Chuck, now why am I not surprised by that pun? You, my man, seem to be in a wonderful place and I am delighted for you.
(Commenters: Nikki will be on the CBS Sunday Morning show this Sunday sometime after 9:30am est-- reading an essay of hers!)
Anyway, another travel story. Good. Keep 'em coming.
greenheron, no the restaurant is an example of extreme eating so I don't think it caters to the blind. For them, it wouldn't matter much, as they are always in darkness.
R
Scarlett, we put our goods in the locker in the reception area. Not a bad idea for most restaurants nowadays. I wonder if the exit signs can be off in Ottawa. Again, it was pitch darkness. Not a shred of light.
Bell, bizarre is the word. Once was enough, and I was grateful to be able to get back into light.
We don't realize how much we depend on our senses until they are taken away.
On "Top Chef," they do a challenge in which the chefs are blindfolded and taste foods and are asked to identify them. Even though they are experts on food, they do well to correctly identify about half of them. It surprised me to learn the visual is that important with food. I knew smell was (there's no taste without smell) but had no idea the experience was so diminished without sight.

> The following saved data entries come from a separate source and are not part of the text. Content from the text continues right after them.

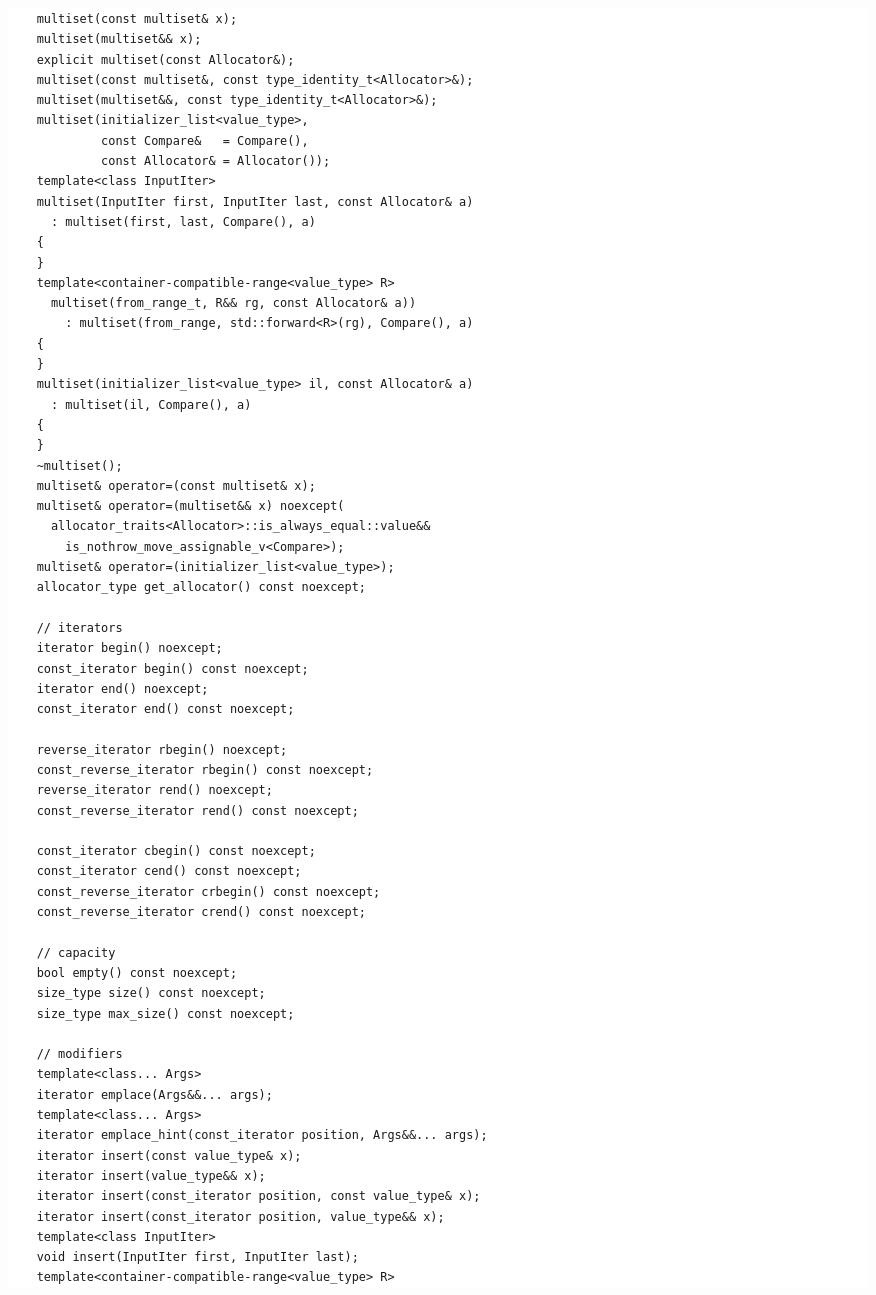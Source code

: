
 ```
    multiset(const multiset& x);
    multiset(multiset&& x);
    explicit multiset(const Allocator&);
    multiset(const multiset&, const type_identity_t<Allocator>&);
    multiset(multiset&&, const type_identity_t<Allocator>&);
    multiset(initializer_list<value_type>,
             const Compare&   = Compare(),
             const Allocator& = Allocator());
    template<class InputIter>
    multiset(InputIter first, InputIter last, const Allocator& a)
      : multiset(first, last, Compare(), a)
    {
    }
    template<container-compatible-range<value_type> R>
      multiset(from_range_t, R&& rg, const Allocator& a))
        : multiset(from_range, std::forward<R>(rg), Compare(), a)
    {
    }
    multiset(initializer_list<value_type> il, const Allocator& a)
      : multiset(il, Compare(), a)
    {
    }
    ~multiset();
    multiset& operator=(const multiset& x);
    multiset& operator=(multiset&& x) noexcept(
      allocator_traits<Allocator>::is_always_equal::value&&
        is_nothrow_move_assignable_v<Compare>);
    multiset& operator=(initializer_list<value_type>);
    allocator_type get_allocator() const noexcept;
 
    // iterators
    iterator begin() noexcept;
    const_iterator begin() const noexcept;
    iterator end() noexcept;
    const_iterator end() const noexcept;
 
    reverse_iterator rbegin() noexcept;
    const_reverse_iterator rbegin() const noexcept;
    reverse_iterator rend() noexcept;
    const_reverse_iterator rend() const noexcept;
 
    const_iterator cbegin() const noexcept;
    const_iterator cend() const noexcept;
    const_reverse_iterator crbegin() const noexcept;
    const_reverse_iterator crend() const noexcept;
 
    // capacity
    bool empty() const noexcept;
    size_type size() const noexcept;
    size_type max_size() const noexcept;
 
    // modifiers
    template<class... Args>
    iterator emplace(Args&&... args);
    template<class... Args>
    iterator emplace_hint(const_iterator position, Args&&... args);
    iterator insert(const value_type& x);
    iterator insert(value_type&& x);
    iterator insert(const_iterator position, const value_type& x);
    iterator insert(const_iterator position, value_type&& x);
    template<class InputIter>
    void insert(InputIter first, InputIter last);
    template<container-compatible-range<value_type> R>
```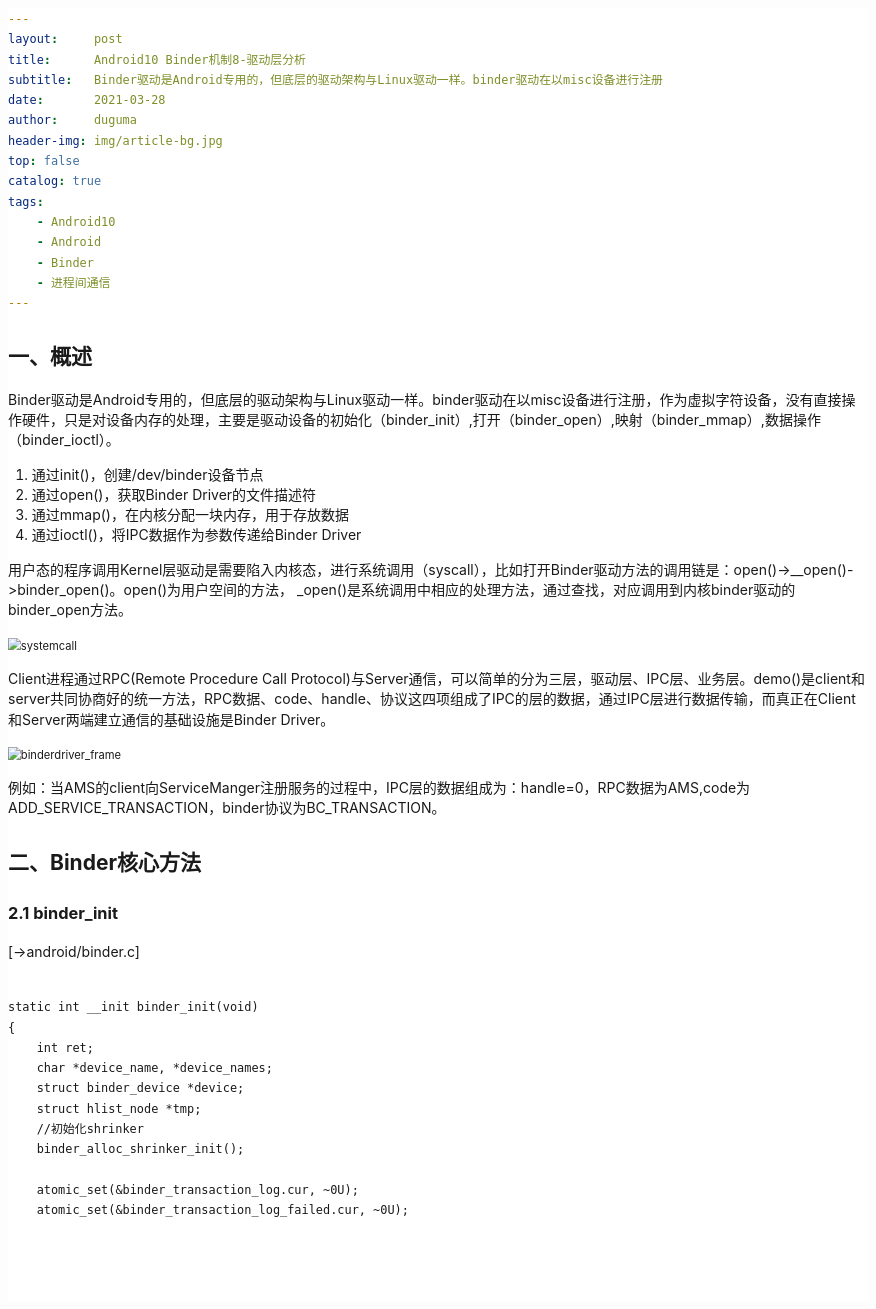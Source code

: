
 ```yaml
---
layout:     post
title:      Android10 Binder机制8-驱动层分析
subtitle:   Binder驱动是Android专用的，但底层的驱动架构与Linux驱动一样。binder驱动在以misc设备进行注册
date:       2021-03-28
author:     duguma
header-img: img/article-bg.jpg
top: false
catalog: true
tags:
    - Android10
    - Android
    - Binder
    - 进程间通信
--- 
```

 
 <h2 id="一、概述"><a href="#一、概述" class="headerlink" title="一、概述"></a>一、概述</h2><p>Binder驱动是Android专用的，但底层的驱动架构与Linux驱动一样。binder驱动在以misc设备进行注册，作为虚拟字符设备，没有直接操作硬件，只是对设备内存的处理，主要是驱动设备的初始化（binder_init）,打开（binder_open）,映射（binder_mmap）,数据操作（binder_ioctl）。</p>
<ol>
<li>通过init()，创建/dev/binder设备节点</li>
<li>通过open()，获取Binder Driver的文件描述符</li>
<li>通过mmap()，在内核分配一块内存，用于存放数据</li>
<li>通过ioctl()，将IPC数据作为参数传递给Binder Driver</li>
</ol>
<p>用户态的程序调用Kernel层驱动是需要陷入内核态，进行系统调用（syscall），比如打开Binder驱动方法的调用链是：open()-&gt;__open()-&gt;binder_open()。open()为用户空间的方法，  _open()是系统调用中相应的处理方法，通过查找，对应调用到内核binder驱动的binder_open方法。</p>
<p><img src="/2020/深入理解Binder机制5-binder驱动分析/systemcall.PNG" alt="systemcall" style="zoom:80%;"></p>
<p>Client进程通过RPC(Remote Procedure Call Protocol)与Server通信，可以简单的分为三层，驱动层、IPC层、业务层。demo()是client和server共同协商好的统一方法，RPC数据、code、handle、协议这四项组成了IPC的层的数据，通过IPC层进行数据传输，而真正在Client和Server两端建立通信的基础设施是Binder Driver。</p>
<p><img src="/2020/深入理解Binder机制5-binder驱动分析/binderdriver_frame.PNG" alt="binderdriver_frame" style="zoom:80%;"></p>
<p>例如：当AMS的client向ServiceManger注册服务的过程中，IPC层的数据组成为：handle=0，RPC数据为AMS,code为ADD_SERVICE_TRANSACTION，binder协议为BC_TRANSACTION。</p>
<h2 id="二、Binder核心方法"><a href="#二、Binder核心方法" class="headerlink" title="二、Binder核心方法"></a>二、Binder核心方法</h2><h3 id="2-1-binder-init"><a href="#2-1-binder-init" class="headerlink" title="2.1 binder_init"></a>2.1 binder_init</h3><p>[-&gt;android/binder.c]</p>

<pre><code>
static int __init binder_init(void)
{
	int ret;
	char *device_name, *device_names;
	struct binder_device *device;
	struct hlist_node *tmp;
    //初始化shrinker
	binder_alloc_shrinker_init();

	atomic_set(&binder_transaction_log.cur, ~0U);
	atomic_set(&binder_transaction_log_failed.cur, ~0U);
     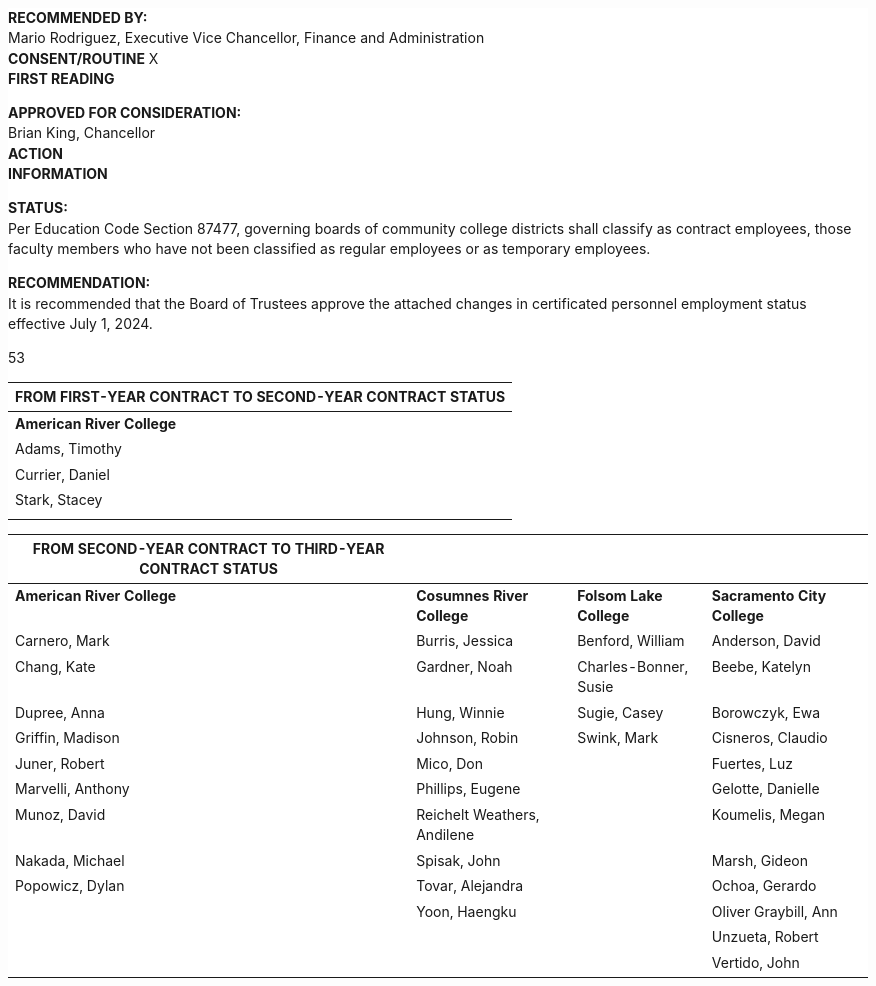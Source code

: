 **RECOMMENDED BY:**  
Mario Rodriguez, Executive Vice Chancellor, Finance and Administration  
**CONSENT/ROUTINE** X  
**FIRST READING**  

**APPROVED FOR CONSIDERATION:**  
Brian King, Chancellor  
**ACTION**  
**INFORMATION**  

**STATUS:**  
Per Education Code Section 87477, governing boards of community college districts shall classify as contract employees, those faculty members who have not been classified as regular employees or as temporary employees.

**RECOMMENDATION:**  
It is recommended that the Board of Trustees approve the attached changes in certificated personnel employment status effective July 1, 2024.  

53

| FROM FIRST-YEAR CONTRACT TO SECOND-YEAR CONTRACT STATUS |
|--------------------------------------------------------|
| **American River College**                             | **Cosumnes River College**                          | **Folsom Lake College**                             | **Sacramento City College**                         |
| Adams, Timothy                                        | Juner, Samantha                                     | Garcia, William                                     | Neilson, Wendy                                      |
| Currier, Daniel                                       | Madden, William                                     | Ruiz, Juana                                        |                                                     |
| Stark, Stacey                                         | Merritt, Brandon                                    |                                                     |                                                     |
|                                                       | Paul, Manuel                                       |                                                     |                                                     |

| FROM SECOND-YEAR CONTRACT TO THIRD-YEAR CONTRACT STATUS |  |  |  |  |
|--------------------------------------------------------|--|--|--|--|
| **American River College**                             | **Cosumnes River College** | **Folsom Lake College** | **Sacramento City College** |  |
| Carnero, Mark                                         | Burris, Jessica           | Benford, William       | Anderson, David         |  |
| Chang, Kate                                           | Gardner, Noah             | Charles-Bonner, Susie  | Beebe, Katelyn         |  |
| Dupree, Anna                                         | Hung, Winnie              | Sugie, Casey          | Borowczyk, Ewa         |  |
| Griffin, Madison                                      | Johnson, Robin            | Swink, Mark           | Cisneros, Claudio      |  |
| Juner, Robert                                         | Mico, Don                 |                       | Fuertes, Luz          |  |
| Marvelli, Anthony                                     | Phillips, Eugene          |                       | Gelotte, Danielle      |  |
| Munoz, David                                         | Reichelt Weathers, Andilene |                       | Koumelis, Megan        |  |
| Nakada, Michael                                       | Spisak, John             |                       | Marsh, Gideon         |  |
| Popowicz, Dylan                                       | Tovar, Alejandra         |                       | Ochoa, Gerardo        |  |
|                                                       | Yoon, Haengku            |                       | Oliver Graybill, Ann   |  |
|                                                       |                           |                       | Unzueta, Robert       |  |
|                                                       |                           |                       | Vertido, John         |  |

Deb, I have sometimes closed my eyes for awhile, but I always knew I could open them. And that matters.
Nelle, K sounds like quite a guy. And yes, it's amazing how sight counts in eating.
Robin, yes my sight may have been gone, but I guess my insight remained.
never stop
I don't find it curious at all that she told you so much under cover of darkness--it's the airplane phenomena!
mypsyche, I was curious to experience this and see how it felt to be without light and function. And yes, the airplane phenomena.
Lezlie
Interesting piece Lea, I would have said what you did in your bump comment.. ~R
Joan, I suggest sticking with candlelight.
Spud, what FusanA said is what I think. We bonded out of an unusual experience, maybe something like Stockholm Syndrome.
FusanA, thanks for the analysis.
bluestocking babe, I do think once was enough for me!
ocular, indeed it was a foodie adventure.
Ann, maybe it wasn't a great experience, but it was memorable, for sure.
Harvey, it may have been more life-changing for Belle. I'm not afraid of opening up, darkness or light!
ziozio85, many thanks for the kind word/
Carol! So good to see you back here. How about posting something?
xoxo
d
Susan, well put! Both dark and light. But lousy food. :)
Caroline, it might be worth trying for yourself. Everybody reacts differently.